Il a encore un certain nombre d’avantages pour la direction et d’inconvénients pour les ouvriers. Tandis que la direction a le monopole de toutes les connaissances concernant le travail, elle n’a pas la responsabilité des coups durs à cause du travail aux pièces et à la prime. Avant juin, on était arrivé à ce miracle que tout ce qui était bien était porté au bénéfice des patrons, mais tous les coups durs étaient à la charge des ouvriers qui perdaient leur salaire si une machine était déréglée, qui devaient se débrouiller si quelque chose ne collait pas, si un ordre était inapplicable ou si deux ordres étaient contradictoires (car théoriquement ça colle toujours ; l’acier des outils est toujours bon, et si l’outil se casse, c’est toujours la faute de l’ouvrier), etc. Et comme le travail est aux pièces, les chefs font encore une faveur quand ils veulent bien aider à réparer des coups durs. De sorte que véritablement ce système est idéal pour les patrons, puisqu’il comporte tous les avantages pour eux, tandis qu’il réduit les ouvriers à l’état d’esclaves et leur impose tout de même des initiatives toutes les fois que ça ne colle pas. C’est un raffinement d’où résulte de la souffrance dans les deux cas, parce que dans tous les cas c’est l’ouvrier qui a tort.

On ne peut appeler scientifique un tel système qu’en partant du principe que les hommes ne sont pas des hommes, et en faisant jouer à la science le rôle rabaissé d’instrument de contrainte. Mais le rôle véritable de la science en matière d’organisation du travail est de trouver de meilleures techniques. En règle générale, le fait qu’il est si facile d’exploiter toujours plus la force ouvrière crée une sorte de paresse chez les chefs, et on a vu dans beaucoup d’usines une négligence incroyable de leur part vis-à-vis des problèmes techniques et des problèmes d’organisation, parce qu’ils savaient qu’ils pouvaient toujours faire réparer leurs fautes par les ouvriers en augmentant un peu plus la cadence.

Taylor a toujours soutenu que le système était admirable parce qu’on pouvait trouver scientifiquement non seulement les meilleurs procédés de travail et les temps nécessaires pour chaque opération, mais encore la limite de la fatigue au delà de laquelle il ne fallait pas faire aller un travailleur.

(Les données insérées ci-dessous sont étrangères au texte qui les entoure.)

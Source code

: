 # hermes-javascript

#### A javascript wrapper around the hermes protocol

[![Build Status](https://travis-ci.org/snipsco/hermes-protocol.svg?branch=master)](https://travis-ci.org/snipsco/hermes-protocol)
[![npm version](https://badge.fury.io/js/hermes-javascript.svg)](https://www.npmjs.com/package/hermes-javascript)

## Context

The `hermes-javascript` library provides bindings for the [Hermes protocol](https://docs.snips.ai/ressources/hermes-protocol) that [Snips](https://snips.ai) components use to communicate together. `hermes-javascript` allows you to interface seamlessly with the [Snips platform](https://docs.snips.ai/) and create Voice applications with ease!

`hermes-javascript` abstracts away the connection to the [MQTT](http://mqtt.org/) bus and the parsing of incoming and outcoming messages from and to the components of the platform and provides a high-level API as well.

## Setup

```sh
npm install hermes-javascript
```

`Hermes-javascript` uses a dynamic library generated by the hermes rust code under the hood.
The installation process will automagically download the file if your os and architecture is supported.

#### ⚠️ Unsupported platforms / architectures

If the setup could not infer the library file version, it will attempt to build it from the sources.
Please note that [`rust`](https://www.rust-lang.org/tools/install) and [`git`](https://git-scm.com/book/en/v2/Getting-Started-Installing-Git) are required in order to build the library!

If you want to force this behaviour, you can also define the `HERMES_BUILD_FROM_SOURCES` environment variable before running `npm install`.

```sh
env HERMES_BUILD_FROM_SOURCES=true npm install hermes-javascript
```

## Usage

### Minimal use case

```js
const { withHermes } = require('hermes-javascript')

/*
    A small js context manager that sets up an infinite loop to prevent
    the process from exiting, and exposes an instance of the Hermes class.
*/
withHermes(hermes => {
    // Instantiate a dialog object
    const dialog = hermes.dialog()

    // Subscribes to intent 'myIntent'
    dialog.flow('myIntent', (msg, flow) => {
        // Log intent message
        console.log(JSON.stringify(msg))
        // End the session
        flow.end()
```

Depuis Taylor, une branche spéciale de la science s’est développée en ce sens : c’est ce qu’on appelle la psychotechnique, qui permet de définir les meilleures conditions psychologiques possibles pour tel ou tel travail, de mesurer la fatigue, etc.

Alors les industriels, grâce à la psychotechnique, peuvent dire qu’ils ont la preuve qu’ils ne font pas souffrir leurs ouvriers. Il leur suffit d’invoquer l’autorité de savants.

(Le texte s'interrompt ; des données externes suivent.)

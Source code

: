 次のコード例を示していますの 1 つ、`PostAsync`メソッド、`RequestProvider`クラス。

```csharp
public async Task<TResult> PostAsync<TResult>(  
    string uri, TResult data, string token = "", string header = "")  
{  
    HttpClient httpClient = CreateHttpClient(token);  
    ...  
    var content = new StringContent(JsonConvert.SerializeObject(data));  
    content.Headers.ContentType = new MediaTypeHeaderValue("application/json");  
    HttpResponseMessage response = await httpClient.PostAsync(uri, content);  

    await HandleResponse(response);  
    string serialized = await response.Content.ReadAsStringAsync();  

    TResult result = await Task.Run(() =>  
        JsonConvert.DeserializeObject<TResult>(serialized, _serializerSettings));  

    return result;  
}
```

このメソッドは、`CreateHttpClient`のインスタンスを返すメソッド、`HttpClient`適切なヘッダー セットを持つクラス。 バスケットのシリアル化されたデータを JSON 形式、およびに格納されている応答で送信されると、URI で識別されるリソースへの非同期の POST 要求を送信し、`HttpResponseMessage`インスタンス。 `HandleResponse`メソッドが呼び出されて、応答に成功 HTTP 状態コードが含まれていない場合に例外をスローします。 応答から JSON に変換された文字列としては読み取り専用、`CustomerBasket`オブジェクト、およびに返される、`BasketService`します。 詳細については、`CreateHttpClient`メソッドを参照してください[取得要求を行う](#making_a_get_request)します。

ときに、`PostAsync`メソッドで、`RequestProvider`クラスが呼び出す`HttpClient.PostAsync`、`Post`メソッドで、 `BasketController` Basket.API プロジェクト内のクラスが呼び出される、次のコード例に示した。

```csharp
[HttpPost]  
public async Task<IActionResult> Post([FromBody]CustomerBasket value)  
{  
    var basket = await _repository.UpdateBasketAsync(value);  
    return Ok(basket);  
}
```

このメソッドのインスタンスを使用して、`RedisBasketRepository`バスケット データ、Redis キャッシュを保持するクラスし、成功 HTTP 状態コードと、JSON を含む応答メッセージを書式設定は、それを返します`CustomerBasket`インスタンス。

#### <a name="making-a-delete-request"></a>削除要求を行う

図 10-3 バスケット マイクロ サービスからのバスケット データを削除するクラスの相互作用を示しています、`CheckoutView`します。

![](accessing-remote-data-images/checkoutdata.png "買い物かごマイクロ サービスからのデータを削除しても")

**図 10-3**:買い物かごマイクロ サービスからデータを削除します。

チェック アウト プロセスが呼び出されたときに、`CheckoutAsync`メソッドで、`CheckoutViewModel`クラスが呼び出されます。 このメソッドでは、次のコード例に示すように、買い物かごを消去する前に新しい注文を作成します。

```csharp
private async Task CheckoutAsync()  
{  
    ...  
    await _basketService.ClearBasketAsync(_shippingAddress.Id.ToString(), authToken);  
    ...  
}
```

Mais la psychotechnique est encore imparfaite. Elle vient d’être créée. Et même serait-elle parfaite, elle n’atteindrait jamais les facteurs moraux ; car la souffrance à l’usine consiste surtout à trouver le temps long ; mais elle ne s’arrête pas là. Et jamais d’ailleurs aucun psychotechnicien n’arrivera à préciser dans quelle mesure un ouvrier trouve le temps long. C’est l’ouvrier lui-même qui peut le dire.

Ce qui est encore plus grave, c’est ça : il faut se méfier des savants, parce que la plupart du temps ils ne sont pas sincères. Rien n’est plus facile pour un industriel que d’acheter un savant, et lorsque le patron est l’État rien n’est plus facile pour lui que d’imposer telle ou telle règle scientifique. On le voit en ce moment en Allemagne où l’on découvre subitement que les graisses ne sont pas aussi nécessaires qu’on le pensait à l’alimentation humaine. On pourrait de même découvrir qu’il est plus facile à un ouvrier de faire deux mille pièces que mille. Les travailleurs ne doivent donc pas avoir confiance dans les savants, les intellectuels ou les techniciens pour régler ce qui est pour eux d’une importance vitale. Ils peuvent bien entendu prendre leurs conseils, mais ils ne doivent compter que sur eux-mêmes, et s’ils s’aident de la science ça devra être en l’assimilant eux-mêmes.


Ici s’arrête le texte qui a pu être recueilli.


  1. Simone Weil a fait le 23 février 1937, devant un auditoire ouvrier, une conférence dont nous n’avons pas de manuscrit original mais seulement ce texte partiel recueilli par un auditeur.